According to the carbon emission estimation results of Chengdu-Chongqing urban agglomeration in 2020, the skewness of total carbon emission and carbon emission intensity reach 2.419 and 1.420 respectively, both of which are greater than 1, showing a highly right-skewed skewed distribution; the kurtosis reaches 4.629 and 3.235 respectively, both of which are greater than 3, which is considered to be a spike and thick-tailed distribution, with an extremely large number of low-carbon emission cities and a great gap of carbon emission between cities.

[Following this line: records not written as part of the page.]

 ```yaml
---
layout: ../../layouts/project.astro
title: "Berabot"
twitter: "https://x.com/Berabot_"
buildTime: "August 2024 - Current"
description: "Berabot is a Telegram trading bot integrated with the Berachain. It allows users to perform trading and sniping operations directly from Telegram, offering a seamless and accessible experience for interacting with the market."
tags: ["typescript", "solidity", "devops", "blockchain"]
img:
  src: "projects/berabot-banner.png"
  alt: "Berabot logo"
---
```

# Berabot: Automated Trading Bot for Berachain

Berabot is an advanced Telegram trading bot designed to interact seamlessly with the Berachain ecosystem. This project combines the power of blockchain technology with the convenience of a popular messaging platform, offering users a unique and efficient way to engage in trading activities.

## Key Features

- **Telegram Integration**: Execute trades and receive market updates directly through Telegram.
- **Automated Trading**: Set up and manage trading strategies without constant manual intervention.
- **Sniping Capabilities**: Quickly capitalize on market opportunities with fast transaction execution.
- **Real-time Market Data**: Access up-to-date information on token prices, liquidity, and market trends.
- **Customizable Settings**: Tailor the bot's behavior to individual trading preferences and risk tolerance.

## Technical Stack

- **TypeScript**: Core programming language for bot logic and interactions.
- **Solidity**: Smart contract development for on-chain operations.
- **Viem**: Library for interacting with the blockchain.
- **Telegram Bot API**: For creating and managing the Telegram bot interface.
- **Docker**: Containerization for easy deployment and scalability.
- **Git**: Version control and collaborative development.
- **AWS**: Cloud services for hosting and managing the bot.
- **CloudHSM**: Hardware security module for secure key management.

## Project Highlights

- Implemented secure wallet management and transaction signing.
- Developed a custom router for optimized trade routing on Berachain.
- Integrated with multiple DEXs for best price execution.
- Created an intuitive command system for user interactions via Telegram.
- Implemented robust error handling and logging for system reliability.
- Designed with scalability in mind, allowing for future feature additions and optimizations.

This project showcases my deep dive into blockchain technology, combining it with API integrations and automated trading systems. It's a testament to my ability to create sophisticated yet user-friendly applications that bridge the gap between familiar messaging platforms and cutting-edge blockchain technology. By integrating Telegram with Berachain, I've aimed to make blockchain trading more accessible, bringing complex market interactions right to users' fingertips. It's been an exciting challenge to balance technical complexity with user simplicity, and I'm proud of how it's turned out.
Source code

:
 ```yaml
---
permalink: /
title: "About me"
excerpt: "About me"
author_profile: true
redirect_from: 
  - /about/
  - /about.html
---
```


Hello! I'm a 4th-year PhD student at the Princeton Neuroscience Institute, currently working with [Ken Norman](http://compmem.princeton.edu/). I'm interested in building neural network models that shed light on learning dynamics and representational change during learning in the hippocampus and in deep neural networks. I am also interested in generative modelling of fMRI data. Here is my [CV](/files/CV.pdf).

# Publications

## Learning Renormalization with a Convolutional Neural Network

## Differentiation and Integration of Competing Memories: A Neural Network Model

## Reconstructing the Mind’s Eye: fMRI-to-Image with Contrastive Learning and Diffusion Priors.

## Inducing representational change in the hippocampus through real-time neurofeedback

As can be seen from Figure 1, in terms of total carbon emissions, Chengdu and Chongqing in particular stand out, and carbon emissions in the urban agglomeration generally show a cluster-like distribution pattern toward large and medium-sized cities; in terms of carbon emission intensity, the carbon emission intensity of Chongqing and its surrounding cities is lower than that of other western cities, and the urban agglomeration as a whole shows a low trend in the east and a high trend in the west. Thus, it can be concluded that there are obvious spatial correlations and clustering of carbon emissions in the Chengdu-Chongqing urban agglomeration, and there is great room for optimization and adjustment.

FIGURE 1

FIGURE 1. Distribution of carbon emission characteristics of Chengdu-Chongqing urban agglomeration in 2020 (Tons of tons).

2.2 Research methodology

2.2.1 Determination of spatial association network of carbon emissions in urban agglomerations

In the analysis of social networks, it is important to confirm the relationships. Currently, two methods, vector autoregressive model and gravity model, are mostly used to describe the spatial correlation. However, it is difficult to accurately grasp the lag order when using vector autoregression, which will lead to the network structure characteristics cannot be expressed exactly and cannot reflect the spatial correlation network evolution form, so this paper adopts the gravitational model to describe the correlation relationship between cities, and the specific formula is as follows:

${\mathrm{I}}_{\text{ij}}=\mathrm{k}\frac{{\mathrm{M}}_{\mathrm{i}}{\mathrm{M}}_{\mathrm{j}}}{{\mathrm{D}}_{\text{ij}}^{\mathrm{b}}}(1)$

In Formula (1), $\mathrm{i}、\mathrm{j}$ represents the city; ${\mathrm{I}}_{\text{ij}}$ denotes the city $\mathrm{i}$ and city $\mathrm{j}$ correlation relationship between cities, and the deeper the correlation between cities, the larger the value; (${\mathrm{M}}_{\mathrm{i}},{\mathrm{M}}_{\mathrm{j}}$)denotes the quality of the city, and its value is related to the association property of the city itself; ${\mathrm{D}}_{\text{ij}}$ indicates the geographical distance between cities; $\mathrm{k}$、 $\mathrm{b}$ are constants, which are obtained by regression.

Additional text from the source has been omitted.